TeleManagement Forum introduces new OSS integration standard, the Multi-Technology Operations Systems Interface (MTOSI)

May 4, 2005

4 Min Read

NICE, France -- An estimated three to four percent of service provider revenues are spent on Operation Support Systems. Many sources report over 50% of that investment is spent on application integration. This tremendous integration cost is due in part to a lack of OSS integration standards.

TeleManagement World (TMW) Nice 2005 will mark the launch of a new TMF integration standard – the Multi-Technology Operations Systems Interface (MTOSI).

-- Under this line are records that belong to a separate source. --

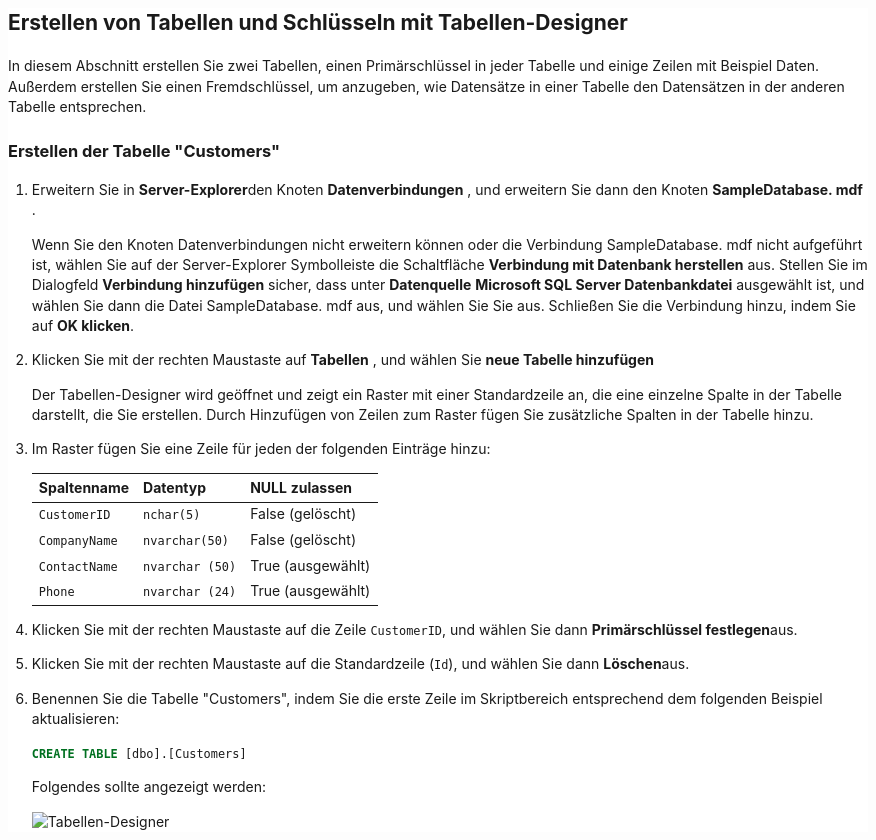 ## <a name="create-tables-and-keys-by-using-table-designer"></a>Erstellen von Tabellen und Schlüsseln mit Tabellen-Designer

In diesem Abschnitt erstellen Sie zwei Tabellen, einen Primärschlüssel in jeder Tabelle und einige Zeilen mit Beispiel Daten. Außerdem erstellen Sie einen Fremdschlüssel, um anzugeben, wie Datensätze in einer Tabelle den Datensätzen in der anderen Tabelle entsprechen.

### <a name="create-the-customers-table"></a>Erstellen der Tabelle "Customers"

1. Erweitern Sie in **Server-Explorer**den Knoten **Datenverbindungen** , und erweitern Sie dann den Knoten **SampleDatabase. mdf** .

   Wenn Sie den Knoten Datenverbindungen nicht erweitern können oder die Verbindung SampleDatabase. mdf nicht aufgeführt ist, wählen Sie auf der Server-Explorer Symbolleiste die Schaltfläche **Verbindung mit Datenbank herstellen** aus. Stellen Sie im Dialogfeld **Verbindung hinzufügen** sicher, dass unter **Datenquelle** **Microsoft SQL Server Datenbankdatei** ausgewählt ist, und wählen Sie dann die Datei SampleDatabase. mdf aus, und wählen Sie Sie aus. Schließen Sie die Verbindung hinzu, indem Sie auf **OK klicken**.

2. Klicken Sie mit der rechten Maustaste auf **Tabellen** , und wählen Sie **neue Tabelle hinzufügen**

   Der Tabellen-Designer wird geöffnet und zeigt ein Raster mit einer Standardzeile an, die eine einzelne Spalte in der Tabelle darstellt, die Sie erstellen. Durch Hinzufügen von Zeilen zum Raster fügen Sie zusätzliche Spalten in der Tabelle hinzu.

3. Im Raster fügen Sie eine Zeile für jeden der folgenden Einträge hinzu:

   |Spaltenname|Datentyp|NULL zulassen|
   |-----------------|---------------|-----------------|
   |`CustomerID`|`nchar(5)`|False (gelöscht)|
   |`CompanyName`|`nvarchar(50)`|False (gelöscht)|
   |`ContactName`|`nvarchar (50)`|True (ausgewählt)|
   |`Phone`|`nvarchar (24)`|True (ausgewählt)|

4. Klicken Sie mit der rechten Maustaste auf die Zeile `CustomerID`, und wählen Sie dann **Primärschlüssel festlegen**aus.

5. Klicken Sie mit der rechten Maustaste auf die Standardzeile (`Id`), und wählen Sie dann **Löschen**aus.

6. Benennen Sie die Tabelle "Customers", indem Sie die erste Zeile im Skriptbereich entsprechend dem folgenden Beispiel aktualisieren:

   ```sql
   CREATE TABLE [dbo].[Customers]
   ```

   Folgendes sollte angezeigt werden:

   ![Tabellen-Designer](../data-tools/media/table-designer.png)
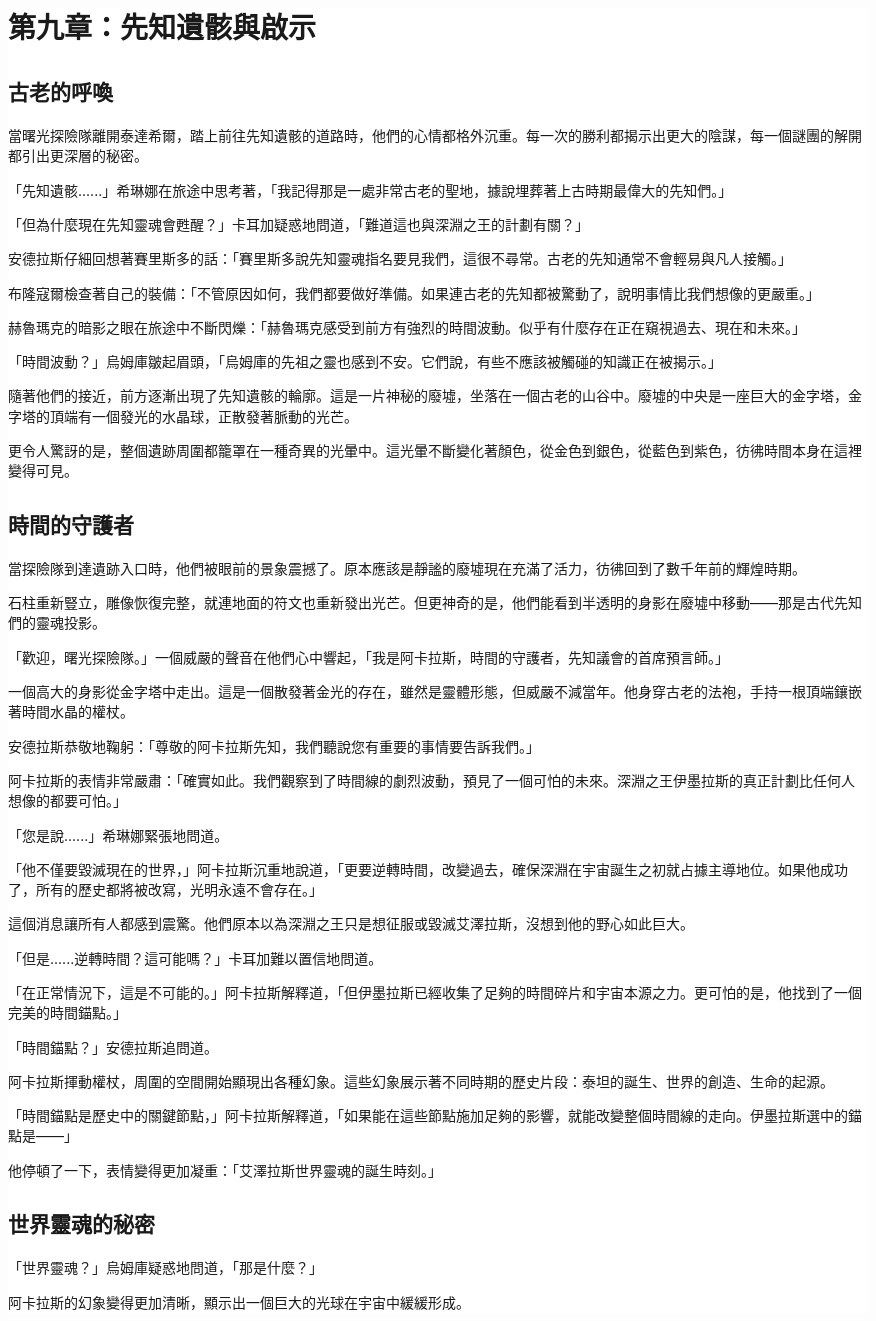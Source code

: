 # 第九章：先知遺骸與啟示

## 古老的呼喚

當曙光探險隊離開泰達希爾，踏上前往先知遺骸的道路時，他們的心情都格外沉重。每一次的勝利都揭示出更大的陰謀，每一個謎團的解開都引出更深層的秘密。

「先知遺骸......」希琳娜在旅途中思考著，「我記得那是一處非常古老的聖地，據說埋葬著上古時期最偉大的先知們。」

「但為什麼現在先知靈魂會甦醒？」卡耳加疑惑地問道，「難道這也與深淵之王的計劃有關？」

安德拉斯仔細回想著賽里斯多的話：「賽里斯多說先知靈魂指名要見我們，這很不尋常。古老的先知通常不會輕易與凡人接觸。」

布隆寇爾檢查著自己的裝備：「不管原因如何，我們都要做好準備。如果連古老的先知都被驚動了，說明事情比我們想像的更嚴重。」

赫魯瑪克的暗影之眼在旅途中不斷閃爍：「赫魯瑪克感受到前方有強烈的時間波動。似乎有什麼存在正在窺視過去、現在和未來。」

「時間波動？」烏姆庫皺起眉頭，「烏姆庫的先祖之靈也感到不安。它們說，有些不應該被觸碰的知識正在被揭示。」

隨著他們的接近，前方逐漸出現了先知遺骸的輪廓。這是一片神秘的廢墟，坐落在一個古老的山谷中。廢墟的中央是一座巨大的金字塔，金字塔的頂端有一個發光的水晶球，正散發著脈動的光芒。

更令人驚訝的是，整個遺跡周圍都籠罩在一種奇異的光暈中。這光暈不斷變化著顏色，從金色到銀色，從藍色到紫色，彷彿時間本身在這裡變得可見。

## 時間的守護者

當探險隊到達遺跡入口時，他們被眼前的景象震撼了。原本應該是靜謐的廢墟現在充滿了活力，彷彿回到了數千年前的輝煌時期。

石柱重新豎立，雕像恢復完整，就連地面的符文也重新發出光芒。但更神奇的是，他們能看到半透明的身影在廢墟中移動——那是古代先知們的靈魂投影。

「歡迎，曙光探險隊。」一個威嚴的聲音在他們心中響起，「我是阿卡拉斯，時間的守護者，先知議會的首席預言師。」

一個高大的身影從金字塔中走出。這是一個散發著金光的存在，雖然是靈體形態，但威嚴不減當年。他身穿古老的法袍，手持一根頂端鑲嵌著時間水晶的權杖。

安德拉斯恭敬地鞠躬：「尊敬的阿卡拉斯先知，我們聽說您有重要的事情要告訴我們。」

阿卡拉斯的表情非常嚴肅：「確實如此。我們觀察到了時間線的劇烈波動，預見了一個可怕的未來。深淵之王伊墨拉斯的真正計劃比任何人想像的都要可怕。」

「您是說......」希琳娜緊張地問道。

「他不僅要毀滅現在的世界，」阿卡拉斯沉重地說道，「更要逆轉時間，改變過去，確保深淵在宇宙誕生之初就占據主導地位。如果他成功了，所有的歷史都將被改寫，光明永遠不會存在。」

這個消息讓所有人都感到震驚。他們原本以為深淵之王只是想征服或毀滅艾澤拉斯，沒想到他的野心如此巨大。

「但是......逆轉時間？這可能嗎？」卡耳加難以置信地問道。

「在正常情況下，這是不可能的。」阿卡拉斯解釋道，「但伊墨拉斯已經收集了足夠的時間碎片和宇宙本源之力。更可怕的是，他找到了一個完美的時間錨點。」

「時間錨點？」安德拉斯追問道。

阿卡拉斯揮動權杖，周圍的空間開始顯現出各種幻象。這些幻象展示著不同時期的歷史片段：泰坦的誕生、世界的創造、生命的起源。

「時間錨點是歷史中的關鍵節點，」阿卡拉斯解釋道，「如果能在這些節點施加足夠的影響，就能改變整個時間線的走向。伊墨拉斯選中的錨點是——」

他停頓了一下，表情變得更加凝重：「艾澤拉斯世界靈魂的誕生時刻。」

## 世界靈魂的秘密

「世界靈魂？」烏姆庫疑惑地問道，「那是什麼？」

阿卡拉斯的幻象變得更加清晰，顯示出一個巨大的光球在宇宙中緩緩形成。
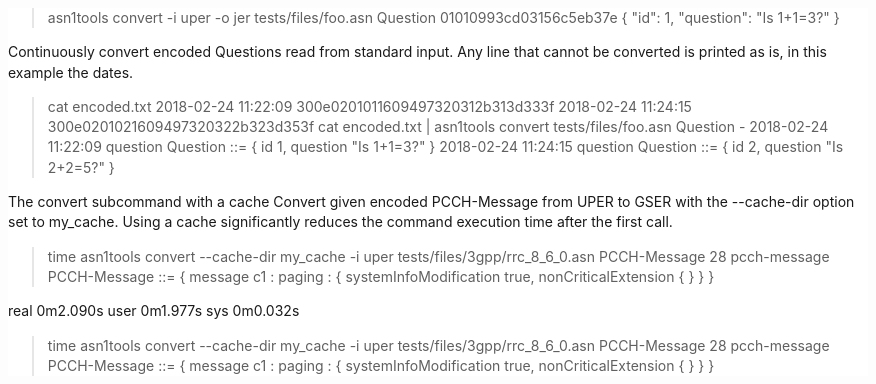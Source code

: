 > asn1tools convert -i uper -o jer tests/files/foo.asn Question 01010993cd03156c5eb37e
{
    "id": 1,
    "question": "Is 1+1=3?"
}
>
Continuously convert encoded Questions read from standard input. Any line that cannot be converted is printed as is, in this example the dates.

> cat encoded.txt
2018-02-24 11:22:09
300e0201011609497320312b313d333f
2018-02-24 11:24:15
300e0201021609497320322b323d353f
> cat encoded.txt | asn1tools convert tests/files/foo.asn Question -
2018-02-24 11:22:09
question Question ::= {
    id 1,
    question "Is 1+1=3?"
}
2018-02-24 11:24:15
question Question ::= {
    id 2,
    question "Is 2+2=5?"
}
>
The convert subcommand with a cache
Convert given encoded PCCH-Message from UPER to GSER with the --cache-dir option set to my_cache. Using a cache significantly reduces the command execution time after the first call.

> time asn1tools convert --cache-dir my_cache -i uper tests/files/3gpp/rrc_8_6_0.asn PCCH-Message 28
pcch-message PCCH-Message ::= {
    message c1 : paging : {
        systemInfoModification true,
        nonCriticalExtension {
        }
    }
}

real    0m2.090s
user    0m1.977s
sys     0m0.032s
> time asn1tools convert --cache-dir my_cache -i uper tests/files/3gpp/rrc_8_6_0.asn PCCH-Message 28
pcch-message PCCH-Message ::= {
    message c1 : paging : {
        systemInfoModification true,
        nonCriticalExtension {
        }
    }
}
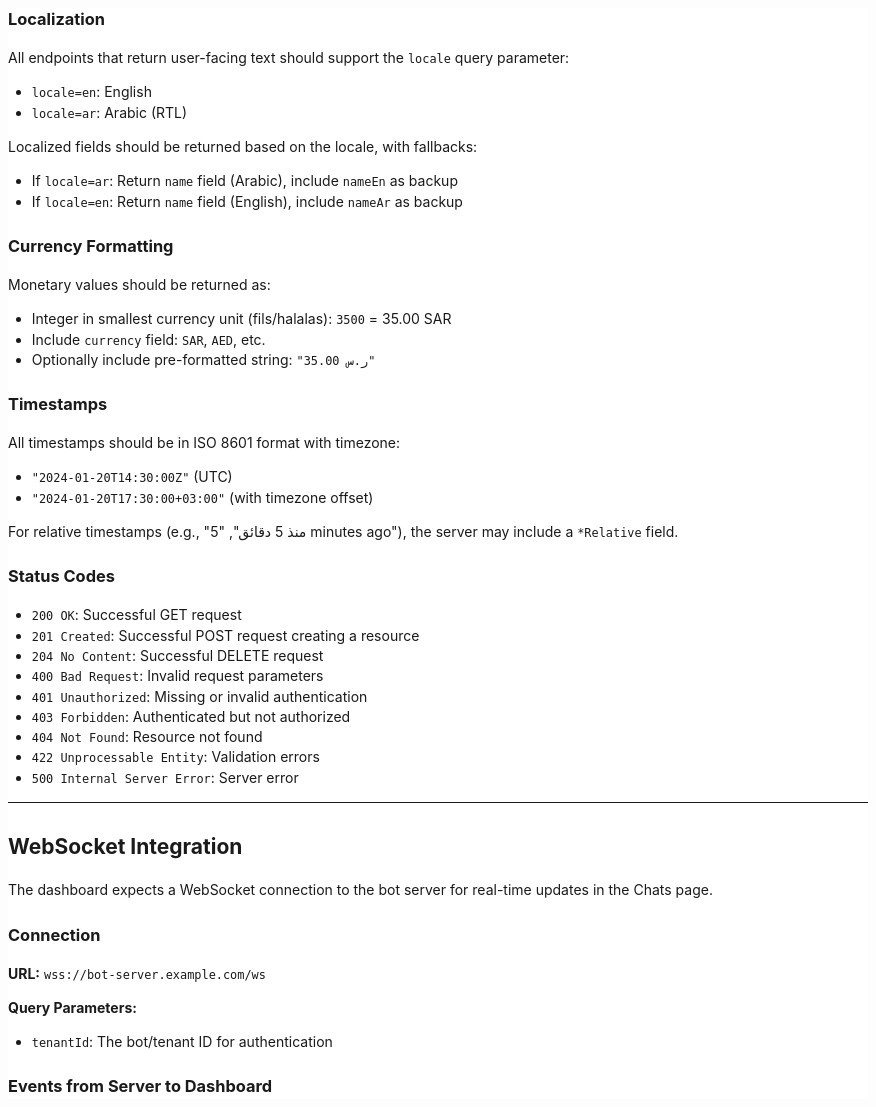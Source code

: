 ### Localization

All endpoints that return user-facing text should support the `locale` query parameter:
- `locale=en`: English
- `locale=ar`: Arabic (RTL)

Localized fields should be returned based on the locale, with fallbacks:
- If `locale=ar`: Return `name` field (Arabic), include `nameEn` as backup
- If `locale=en`: Return `name` field (English), include `nameAr` as backup

### Currency Formatting

Monetary values should be returned as:
- Integer in smallest currency unit (fils/halalas): `3500` = 35.00 SAR
- Include `currency` field: `SAR`, `AED`, etc.
- Optionally include pre-formatted string: `"35.00 ر.س"`

### Timestamps

All timestamps should be in ISO 8601 format with timezone:
- `"2024-01-20T14:30:00Z"` (UTC)
- `"2024-01-20T17:30:00+03:00"` (with timezone offset)

For relative timestamps (e.g., "منذ 5 دقائق", "5 minutes ago"), the server may include a `*Relative` field.

### Status Codes

- `200 OK`: Successful GET request
- `201 Created`: Successful POST request creating a resource
- `204 No Content`: Successful DELETE request
- `400 Bad Request`: Invalid request parameters
- `401 Unauthorized`: Missing or invalid authentication
- `403 Forbidden`: Authenticated but not authorized
- `404 Not Found`: Resource not found
- `422 Unprocessable Entity`: Validation errors
- `500 Internal Server Error`: Server error

---

## WebSocket Integration

The dashboard expects a WebSocket connection to the bot server for real-time updates in the Chats page.

### Connection

**URL:** `wss://bot-server.example.com/ws`

**Query Parameters:**
- `tenantId`: The bot/tenant ID for authentication

### Events from Server to Dashboard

This standard builds upon the successful Multi Technology Network Management (MTNM) CORBA/IDL interface and extends this work to support XML/Web Service interactions between various types of Operations Systems (The components that make up an OSS).

Lack of the appropriate standards has long prevented service provider systems from being able to manage a heterogeneous network in a consistent and cost effective manner. In their absence OSS architectures have relied upon multiple custom integrations. These, in turn, have led to inflexible platforms which have proved very expensive to maintain and upgrade.

Increasingly, operators are looking to implement more flexible and cost effective operational platforms to support key business drivers such as the implementation of new IP services and greater operational efficiencies. End to end monolithic silos incorporating hardwired business logic are being replaced by horizontal layers of end-to end flow-through systems from customer facing systems at the top to the element management systems nearest the network, in which each layer manages its corresponding data and processes and communicates to the layers directly above or beneath it. This leads to the enormous business benefit of being able to separate the business logic from the massive technical complexity at the network level.

To date one of the greatest challenges to being able to achieve this abstraction at the OS level has been the requirement to communicate and manage many different sets of vendor technologies. One of the main inhibitors to overcoming this challenge has been the lack of standards supporting both the interface from an OS to an EMS and also that between OSs.

The greatest overall benefit of the MTOSI standard is to begin to standardize those interfaces and thus facilitate faster integration between the OSs and the network. For the operator this translates immediately into tangible business benefits such as reduced integration times, reduced integration costs and risks. For systems integrators and software vendors, MTOSI will enable the rapid assembly of Operation Support Systems from heterogeneous products.

In the first release of the MTOSI standard (1.0) the following functionality will be supported:

  • Inventory Retrieval – This capability allows an OS to retrieve all or part of the inventory known to another OS.

  • Inventory Notification – This capability allows an OS to send inventory update notifications to a set of interested OSs. The inventory notifications include: object creation, object deletion, object discovery, attribute value change and state changes.

  • Retrieval of Active Alarms – This capability allows an OS (alarm requesting OS) to request some or all of the active alarms known to another OS (target OS).

  • Alarm Reporting – This capability allows an OS to send alarms to a set of interested OSs. In order to receive alarms from a given OS, an alarm consuming OS must first register to receive the alarms of the given OS. A single OS could play both roles.



At TMW there will be a couple of opportunities to see how MTOSI works in practise. In one demonstration, Nortel and Cramer will be demonstrating an MTOSI based adaptor they have produced to connect Nortel's Optical Network Manager® to Cramer's inventory management product. Using an MTOSI specified XML adaptor, Cramer’s ResouceManager® is connected to Nortel’s Optical Network Manager® NMS. The MTOSI adaptor enables reconciliation between the inventory and the network and effectively provides a number of Nortel device models ‘out of the box’. This tested pre-integration has immediate potential business benefits in terms of reduced deployment times and also reduced development and maintenance costs.

In the another demonstration, Telcordia® Granite Inventory OS retrieves network resource inventory from the Siemens NetViewer® Element Management System (EMS) and the Lucent Navis® OMS (also an EMS). The Lucent VitalSuite® Integrated Service Assurance system retrieves all the needed inventory information from Telcordia Granite Inventory OS and then correlates against a collection of active alarms retrieved from the Lucent Navis OMS. The Siemens network is comprised of microwave network elements supporting PDH and SDH signals. The Lucent STM-64 MS Spring network is comprised of four LambdaUnite® network elements.

MTOSI represents an important new standard for improving OSS integration and promises some very important and immediate benefits in terms of reducing costs, reducing risks and allowing operators to implement multi-vendor architectures.